Go with the career choice. If you can handle doing 1-2hrs study each day for three years, you'll be surprised at how much longer you'll *want* to continue spending that much time each day learning about other things.

I've been studying about that much time each day (mainly spent on public transport reading books) advancing my career, all self initiated too, so no certificates, degrees or such.. But now i spend about the same time learning about trading also, so I've got the best of both worlds.


----------



## AMR (27 March 2008)

A stable career and trading are not mutually exclusive.
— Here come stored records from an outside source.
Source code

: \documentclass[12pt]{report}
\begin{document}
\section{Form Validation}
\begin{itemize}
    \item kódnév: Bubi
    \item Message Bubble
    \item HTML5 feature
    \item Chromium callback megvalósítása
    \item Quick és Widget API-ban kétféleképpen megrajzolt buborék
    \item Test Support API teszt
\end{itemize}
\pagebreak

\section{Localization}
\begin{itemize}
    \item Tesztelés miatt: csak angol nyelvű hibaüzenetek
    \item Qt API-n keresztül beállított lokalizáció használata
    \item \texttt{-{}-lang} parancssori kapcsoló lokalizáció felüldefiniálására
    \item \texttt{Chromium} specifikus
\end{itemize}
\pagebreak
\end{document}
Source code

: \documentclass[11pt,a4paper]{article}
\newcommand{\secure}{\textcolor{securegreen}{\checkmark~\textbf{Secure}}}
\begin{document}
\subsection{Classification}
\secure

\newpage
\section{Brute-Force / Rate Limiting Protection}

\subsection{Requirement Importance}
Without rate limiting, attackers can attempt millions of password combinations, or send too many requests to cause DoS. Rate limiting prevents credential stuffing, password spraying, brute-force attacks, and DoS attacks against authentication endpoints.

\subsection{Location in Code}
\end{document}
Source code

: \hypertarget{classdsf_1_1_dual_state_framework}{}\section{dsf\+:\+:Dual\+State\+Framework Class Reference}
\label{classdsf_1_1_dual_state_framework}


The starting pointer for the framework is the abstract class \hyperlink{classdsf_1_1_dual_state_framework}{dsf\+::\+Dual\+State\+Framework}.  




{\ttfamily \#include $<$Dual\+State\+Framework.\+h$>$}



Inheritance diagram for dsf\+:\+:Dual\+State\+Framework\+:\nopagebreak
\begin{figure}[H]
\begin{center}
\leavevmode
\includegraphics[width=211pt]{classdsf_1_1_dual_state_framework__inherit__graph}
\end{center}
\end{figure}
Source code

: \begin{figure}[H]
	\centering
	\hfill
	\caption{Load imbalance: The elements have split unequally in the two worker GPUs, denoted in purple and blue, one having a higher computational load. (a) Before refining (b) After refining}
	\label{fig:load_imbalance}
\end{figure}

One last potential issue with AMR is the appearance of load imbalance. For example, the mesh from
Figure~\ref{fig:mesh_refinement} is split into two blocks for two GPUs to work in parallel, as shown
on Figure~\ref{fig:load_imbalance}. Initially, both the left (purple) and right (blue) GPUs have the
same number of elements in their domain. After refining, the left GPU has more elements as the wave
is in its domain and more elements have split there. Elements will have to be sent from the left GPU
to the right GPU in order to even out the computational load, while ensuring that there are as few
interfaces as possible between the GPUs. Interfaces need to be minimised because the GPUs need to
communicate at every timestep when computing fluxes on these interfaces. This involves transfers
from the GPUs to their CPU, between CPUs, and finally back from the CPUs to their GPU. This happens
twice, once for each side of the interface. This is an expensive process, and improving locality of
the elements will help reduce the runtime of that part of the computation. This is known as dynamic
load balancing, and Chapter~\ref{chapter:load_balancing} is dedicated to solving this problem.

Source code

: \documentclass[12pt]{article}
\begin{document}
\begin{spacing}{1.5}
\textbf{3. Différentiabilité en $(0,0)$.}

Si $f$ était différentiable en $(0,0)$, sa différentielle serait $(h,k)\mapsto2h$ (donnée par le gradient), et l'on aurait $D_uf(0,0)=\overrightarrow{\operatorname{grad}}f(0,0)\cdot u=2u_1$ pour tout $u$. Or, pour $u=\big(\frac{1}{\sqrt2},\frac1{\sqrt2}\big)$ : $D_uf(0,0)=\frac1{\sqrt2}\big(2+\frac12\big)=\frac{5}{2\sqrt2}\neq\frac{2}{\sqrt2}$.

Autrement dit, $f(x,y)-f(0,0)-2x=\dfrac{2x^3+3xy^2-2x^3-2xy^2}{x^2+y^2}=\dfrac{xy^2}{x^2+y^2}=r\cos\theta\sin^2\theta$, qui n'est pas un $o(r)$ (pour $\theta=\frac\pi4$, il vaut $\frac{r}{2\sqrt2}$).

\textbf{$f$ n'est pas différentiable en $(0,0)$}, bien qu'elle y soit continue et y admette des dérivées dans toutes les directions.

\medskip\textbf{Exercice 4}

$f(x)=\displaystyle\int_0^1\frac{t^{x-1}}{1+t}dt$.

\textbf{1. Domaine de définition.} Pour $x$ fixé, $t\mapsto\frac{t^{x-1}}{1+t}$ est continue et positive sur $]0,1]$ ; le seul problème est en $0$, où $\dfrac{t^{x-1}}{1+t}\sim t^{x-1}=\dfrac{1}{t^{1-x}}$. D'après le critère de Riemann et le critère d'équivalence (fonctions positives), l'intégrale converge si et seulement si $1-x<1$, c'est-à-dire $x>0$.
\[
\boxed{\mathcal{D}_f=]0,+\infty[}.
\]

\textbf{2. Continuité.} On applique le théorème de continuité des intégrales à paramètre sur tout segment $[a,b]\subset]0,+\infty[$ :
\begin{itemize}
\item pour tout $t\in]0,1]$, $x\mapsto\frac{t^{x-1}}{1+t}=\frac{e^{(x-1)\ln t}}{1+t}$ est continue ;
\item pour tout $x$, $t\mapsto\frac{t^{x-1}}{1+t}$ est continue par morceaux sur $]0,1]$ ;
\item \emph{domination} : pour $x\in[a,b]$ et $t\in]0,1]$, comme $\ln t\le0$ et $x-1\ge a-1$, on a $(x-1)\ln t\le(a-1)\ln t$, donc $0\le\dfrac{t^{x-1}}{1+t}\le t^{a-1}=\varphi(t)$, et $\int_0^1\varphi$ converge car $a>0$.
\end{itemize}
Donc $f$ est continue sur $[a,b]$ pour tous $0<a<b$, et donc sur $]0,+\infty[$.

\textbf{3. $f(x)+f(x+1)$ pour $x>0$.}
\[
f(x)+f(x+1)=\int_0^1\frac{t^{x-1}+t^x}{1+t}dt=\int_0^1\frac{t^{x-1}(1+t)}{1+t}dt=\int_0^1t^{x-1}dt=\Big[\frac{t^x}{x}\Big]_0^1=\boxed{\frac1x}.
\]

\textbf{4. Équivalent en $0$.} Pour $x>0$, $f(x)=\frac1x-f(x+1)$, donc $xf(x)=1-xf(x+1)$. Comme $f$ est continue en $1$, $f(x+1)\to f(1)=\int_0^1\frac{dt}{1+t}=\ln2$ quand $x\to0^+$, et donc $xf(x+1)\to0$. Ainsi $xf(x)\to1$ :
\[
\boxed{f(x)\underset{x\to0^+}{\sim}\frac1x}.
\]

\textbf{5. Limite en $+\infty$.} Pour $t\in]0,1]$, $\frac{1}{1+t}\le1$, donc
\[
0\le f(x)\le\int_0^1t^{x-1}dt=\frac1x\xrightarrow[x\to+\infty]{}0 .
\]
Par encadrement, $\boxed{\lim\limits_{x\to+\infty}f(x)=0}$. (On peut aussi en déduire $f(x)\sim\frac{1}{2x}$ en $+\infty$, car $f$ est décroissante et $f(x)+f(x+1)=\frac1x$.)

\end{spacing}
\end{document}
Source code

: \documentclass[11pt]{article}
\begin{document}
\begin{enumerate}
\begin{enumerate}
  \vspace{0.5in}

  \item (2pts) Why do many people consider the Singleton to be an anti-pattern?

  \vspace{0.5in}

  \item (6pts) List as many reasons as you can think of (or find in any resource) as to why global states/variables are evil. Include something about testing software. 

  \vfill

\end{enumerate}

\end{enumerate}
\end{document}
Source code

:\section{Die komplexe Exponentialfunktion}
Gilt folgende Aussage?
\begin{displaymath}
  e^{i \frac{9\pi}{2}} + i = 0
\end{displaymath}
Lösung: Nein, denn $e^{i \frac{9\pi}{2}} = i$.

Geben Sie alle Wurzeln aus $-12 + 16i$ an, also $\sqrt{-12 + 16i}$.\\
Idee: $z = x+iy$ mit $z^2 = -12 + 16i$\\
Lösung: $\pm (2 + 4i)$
Or maybe you should try active investing while you learn?


----------



## julius (27 March 2008)

i reckon i'd learn to play the piano

playing the piano is cool


----------



## doogie_goes_off (27 March 2008)

PhD in usability of websites and search engines, this is a ripper but mosters like google are overrated. Where are the alternatives in the search engine market? Maybe a course in economics and then a study of monopolism (real word?).


----------



## nioka (28 March 2008)

Fly fishing. There is always a river somewhere and a bad days fishing is better than a good day at the office.


----------



## lbradman (1 April 2008)

Like everything in life balance is the key. Id say if you enjoy your job and career then focus on that especially if your young as it gives you a career to fall back on if you dont succeed in trading later. Success in trading does not come easy as you'll hear a lot about the 90% of traders who dont succeed. Its also a very isolated responsibilty so if you get a buzz working for people then maybe you'll lose motivation here. I was in a stable bank career on 85K up till the beginning last year when I went live but only after training myself up since the market started booming from 2004. It is without a doubt the greatest 'job' that I can have personally speaking but it takes a long time to build enough confidence in a system to trade with.


----------